* **TO DO**: Would you return each entry exactly as written, omitting any pictures?

Stored data
- Opening Delimiter -
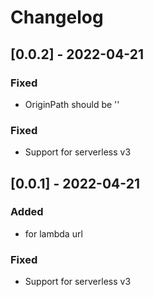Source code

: # Changelog

## [0.0.2] - 2022-04-21

### Fixed

- OriginPath should be ''

### Fixed

- Support for serverless v3

## [0.0.1] - 2022-04-21

### Added

- for lambda url

### Fixed

- Support for serverless v3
- Closing Delimiter -
* **RESULT BELOW**:
Source code

: # Changelog

## [0.0.2] - 2022-04-21

### Fixed

- OriginPath should be ''

### Fixed

- Support for serverless v3

## [0.0.1] - 2022-04-21

### Added

- for lambda url

### Fixed

- Support for serverless v3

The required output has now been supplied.